» **WHAT IS NEEDED**: Exactly as they stand, set down all of the records again.

Collected data:
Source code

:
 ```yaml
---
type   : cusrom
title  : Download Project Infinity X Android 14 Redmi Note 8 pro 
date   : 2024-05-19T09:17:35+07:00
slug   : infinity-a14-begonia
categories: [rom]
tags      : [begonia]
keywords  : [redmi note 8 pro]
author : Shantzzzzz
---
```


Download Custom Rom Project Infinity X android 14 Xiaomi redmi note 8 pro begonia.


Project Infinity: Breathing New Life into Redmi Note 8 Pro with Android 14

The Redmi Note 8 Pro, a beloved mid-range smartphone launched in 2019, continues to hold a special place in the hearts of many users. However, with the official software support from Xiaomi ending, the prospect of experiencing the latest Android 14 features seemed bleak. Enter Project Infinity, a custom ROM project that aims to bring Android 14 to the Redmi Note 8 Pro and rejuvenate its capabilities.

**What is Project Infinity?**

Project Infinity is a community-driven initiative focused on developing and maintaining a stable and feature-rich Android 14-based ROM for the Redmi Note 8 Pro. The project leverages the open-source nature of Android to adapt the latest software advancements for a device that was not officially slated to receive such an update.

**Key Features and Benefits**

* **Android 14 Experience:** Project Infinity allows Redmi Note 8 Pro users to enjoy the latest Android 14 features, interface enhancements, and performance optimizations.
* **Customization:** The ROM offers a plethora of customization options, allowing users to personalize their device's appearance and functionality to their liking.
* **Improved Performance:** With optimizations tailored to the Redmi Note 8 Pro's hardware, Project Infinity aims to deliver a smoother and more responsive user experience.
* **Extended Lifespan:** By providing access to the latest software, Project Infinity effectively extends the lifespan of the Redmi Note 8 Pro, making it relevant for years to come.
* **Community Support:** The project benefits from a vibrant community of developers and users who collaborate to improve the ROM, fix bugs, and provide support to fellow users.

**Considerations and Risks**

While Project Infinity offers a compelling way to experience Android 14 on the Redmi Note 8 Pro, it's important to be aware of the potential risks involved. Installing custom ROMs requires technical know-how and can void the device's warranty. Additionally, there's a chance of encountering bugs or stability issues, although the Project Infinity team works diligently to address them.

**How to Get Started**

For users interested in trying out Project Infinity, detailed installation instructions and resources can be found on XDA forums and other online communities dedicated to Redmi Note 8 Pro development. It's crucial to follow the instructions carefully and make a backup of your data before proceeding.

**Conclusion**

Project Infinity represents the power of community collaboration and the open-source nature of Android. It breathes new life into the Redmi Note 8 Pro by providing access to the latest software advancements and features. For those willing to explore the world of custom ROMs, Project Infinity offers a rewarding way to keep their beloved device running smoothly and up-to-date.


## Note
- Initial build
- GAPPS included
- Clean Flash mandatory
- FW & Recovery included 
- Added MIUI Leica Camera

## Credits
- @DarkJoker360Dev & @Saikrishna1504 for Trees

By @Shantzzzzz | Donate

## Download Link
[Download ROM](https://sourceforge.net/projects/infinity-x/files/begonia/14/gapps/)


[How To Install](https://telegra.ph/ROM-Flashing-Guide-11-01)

» **SOLUTION**:
Source code

:
 ```yaml
---
type   : cusrom
title  : Download Project Infinity X Android 14 Redmi Note 8 pro 
date   : 2024-05-19T09:17:35+07:00
slug   : infinity-a14-begonia
categories: [rom]
tags      : [begonia]
keywords  : [redmi note 8 pro]
author : Shantzzzzz
---
```


Download Custom Rom Project Infinity X android 14 Xiaomi redmi note 8 pro begonia.


Project Infinity: Breathing New Life into Redmi Note 8 Pro with Android 14

The Redmi Note 8 Pro, a beloved mid-range smartphone launched in 2019, continues to hold a special place in the hearts of many users. However, with the official software support from Xiaomi ending, the prospect of experiencing the latest Android 14 features seemed bleak. Enter Project Infinity, a custom ROM project that aims to bring Android 14 to the Redmi Note 8 Pro and rejuvenate its capabilities.

**What is Project Infinity?**

Project Infinity is a community-driven initiative focused on developing and maintaining a stable and feature-rich Android 14-based ROM for the Redmi Note 8 Pro. The project leverages the open-source nature of Android to adapt the latest software advancements for a device that was not officially slated to receive such an update.

**Key Features and Benefits**

* **Android 14 Experience:** Project Infinity allows Redmi Note 8 Pro users to enjoy the latest Android 14 features, interface enhancements, and performance optimizations.
* **Customization:** The ROM offers a plethora of customization options, allowing users to personalize their device's appearance and functionality to their liking.
* **Improved Performance:** With optimizations tailored to the Redmi Note 8 Pro's hardware, Project Infinity aims to deliver a smoother and more responsive user experience.
* **Extended Lifespan:** By providing access to the latest software, Project Infinity effectively extends the lifespan of the Redmi Note 8 Pro, making it relevant for years to come.
* **Community Support:** The project benefits from a vibrant community of developers and users who collaborate to improve the ROM, fix bugs, and provide support to fellow users.

**Considerations and Risks**

While Project Infinity offers a compelling way to experience Android 14 on the Redmi Note 8 Pro, it's important to be aware of the potential risks involved. Installing custom ROMs requires technical know-how and can void the device's warranty. Additionally, there's a chance of encountering bugs or stability issues, although the Project Infinity team works diligently to address them.

**How to Get Started**

For users interested in trying out Project Infinity, detailed installation instructions and resources can be found on XDA forums and other online communities dedicated to Redmi Note 8 Pro development. It's crucial to follow the instructions carefully and make a backup of your data before proceeding.

**Conclusion**

Project Infinity represents the power of community collaboration and the open-source nature of Android. It breathes new life into the Redmi Note 8 Pro by providing access to the latest software advancements and features. For those willing to explore the world of custom ROMs, Project Infinity offers a rewarding way to keep their beloved device running smoothly and up-to-date.


## Note
- Initial build
- GAPPS included
- Clean Flash mandatory
- FW & Recovery included 
- Added MIUI Leica Camera

## Credits
- @DarkJoker360Dev & @Saikrishna1504 for Trees

By @Shantzzzzz | Donate

## Download Link
[Download ROM](https://sourceforge.net/projects/infinity-x/files/begonia/14/gapps/)


[How To Install](https://telegra.ph/ROM-Flashing-Guide-11-01)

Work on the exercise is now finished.